日常に活かす
クラスをしている時にお話ししていることがあります。
「このクラスが終わって教室を一歩出たら、なるべくこのクラスで伝えられた事、感じた事を活かしてみて下さい。」
武術の方では、歩く時などなるべく地面を柔らかく捉える事をお伝えしています。
「地球に優しく。」
という表現で伝えていた時もあります。
また重心の移動などは体の部分的な力みを解消するには重要なのですが、これを稽古時に熱心にやっていても、いざ日常になるとついついヨイショ、ドッコイショと局所的に負担のかかる動きで腰や足を痛めてしまう。それでは稽古の意味が半減してしまいます。
もちろん、無理にやらなくても良いのですが、気が向いた時にゲーム感覚でやってみても良いと思います。
階段を登る時に、踏み締めないでフワッとしながら登れるか駅の階段を登り下りしてみてもそれだけで稽古になります。
ヨガの観点ですと、呼吸を観察してみるのも面白いです。
楽しい時の呼吸
緊張している時の呼吸
悲しい時の呼吸
苦しい時の呼吸
家にいる時の呼吸
仕事場の呼吸
海の呼吸
山の呼吸
などなど、その時の環境や状態によっても呼吸は変わってきます。
自分の感情に気付いてみるのも、感情を捉える上で重要です。
あ〜、今怒ってるな。
あ〜、感情的になってるな〜。
と他人事のように観てみる。
そうすると感情の湧き上がり点のようなものが見えてきて(もちろんいつも見える訳ではないです)、感情の奴隷にならないで済みます。
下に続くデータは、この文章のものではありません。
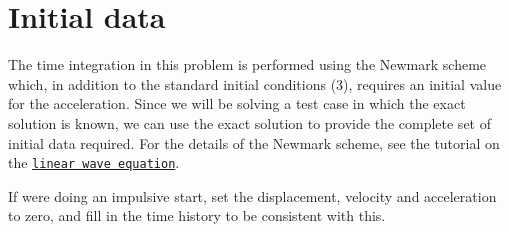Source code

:  

\hypertarget{index_initial_data}{}\section{Initial data}\label{index_initial_data}
The time integration in this problem is performed using the Newmark scheme which, in addition to the standard initial conditions (3), requires an initial value for the acceleration. Since we will be solving a test case in which the exact solution is known, we can use the exact solution to provide the complete set of initial data required. For the details of the Newmark scheme, see the tutorial on the \href{../../../linear_wave/two_d_linear_wave/html/index.html}{\tt linear wave equation}.

If we\textquotesingle{}re doing an impulsive start, set the displacement, velocity and acceleration to zero, and fill in the time history to be consistent with this.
その時の身体の感じや呼吸も見ておくと、自分がどのような時にそういった状態になるのかも段々分かってきたりもします。
役者さんが色んな役を演じているように、自分も色んな場面で色んな状態になっています。
よく事件が発生すると近所の人がインタビューで、「いつも挨拶する良い子でしたよ」などと言っているのを見かけますが、それはそれで本人の1面だったのだと思います。家での自分と会社の自分が違うように、人はそれぞれの場面での顔があります。それが作っている時もありますし、自然体な時もあります。つまり、色んな顔があるのが当たり前なのです。
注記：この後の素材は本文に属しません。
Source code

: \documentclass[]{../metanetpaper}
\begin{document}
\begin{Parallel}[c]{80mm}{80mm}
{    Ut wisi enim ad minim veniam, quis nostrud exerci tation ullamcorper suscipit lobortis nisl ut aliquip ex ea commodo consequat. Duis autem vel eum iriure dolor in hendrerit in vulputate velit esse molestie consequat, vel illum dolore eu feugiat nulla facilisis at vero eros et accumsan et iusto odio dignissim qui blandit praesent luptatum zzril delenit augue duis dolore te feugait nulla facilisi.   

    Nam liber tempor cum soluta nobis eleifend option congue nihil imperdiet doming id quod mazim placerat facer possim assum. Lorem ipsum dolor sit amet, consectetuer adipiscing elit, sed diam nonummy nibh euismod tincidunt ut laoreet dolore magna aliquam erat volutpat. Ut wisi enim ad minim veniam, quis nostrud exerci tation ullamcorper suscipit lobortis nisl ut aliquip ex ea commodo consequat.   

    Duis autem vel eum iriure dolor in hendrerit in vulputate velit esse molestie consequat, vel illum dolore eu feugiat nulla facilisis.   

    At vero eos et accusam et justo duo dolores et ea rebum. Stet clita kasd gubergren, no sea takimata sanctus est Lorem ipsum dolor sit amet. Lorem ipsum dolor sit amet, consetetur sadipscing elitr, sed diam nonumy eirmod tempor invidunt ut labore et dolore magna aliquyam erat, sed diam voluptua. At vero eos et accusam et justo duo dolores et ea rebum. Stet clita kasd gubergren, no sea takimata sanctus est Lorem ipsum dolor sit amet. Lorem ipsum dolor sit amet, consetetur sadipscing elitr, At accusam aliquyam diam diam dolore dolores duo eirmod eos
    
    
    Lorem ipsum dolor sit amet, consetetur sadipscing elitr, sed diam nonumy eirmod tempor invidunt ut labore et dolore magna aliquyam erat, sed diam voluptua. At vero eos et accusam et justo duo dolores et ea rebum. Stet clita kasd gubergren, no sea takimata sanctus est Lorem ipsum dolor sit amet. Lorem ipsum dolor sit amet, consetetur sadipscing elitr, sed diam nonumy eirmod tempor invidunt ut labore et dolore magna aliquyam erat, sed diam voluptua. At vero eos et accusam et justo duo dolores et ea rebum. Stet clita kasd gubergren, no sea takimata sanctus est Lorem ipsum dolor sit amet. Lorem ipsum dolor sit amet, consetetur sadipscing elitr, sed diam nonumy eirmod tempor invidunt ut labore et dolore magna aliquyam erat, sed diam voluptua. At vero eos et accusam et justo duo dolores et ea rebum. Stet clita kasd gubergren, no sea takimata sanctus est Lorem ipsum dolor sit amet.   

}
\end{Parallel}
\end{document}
ただ、どこに行っても自然体な方もいます。これは稀有ですが。
クラスでせっかくアーサナをしてスッキリして内観して整ってきても、またいつもの日常に戻ってしまうともったいないです。身体の使い方や心の在り方においても然りです。
身に付かないものを身に付かせるのが稽古の1つの役割だと思いますが、日常そのものを稽古に出来たらまた違った世界が見えてくるかも知れません。
そんなこんなで、ちょっとでも日常に活かせて貰ったら良いなという思いで日々活動しております。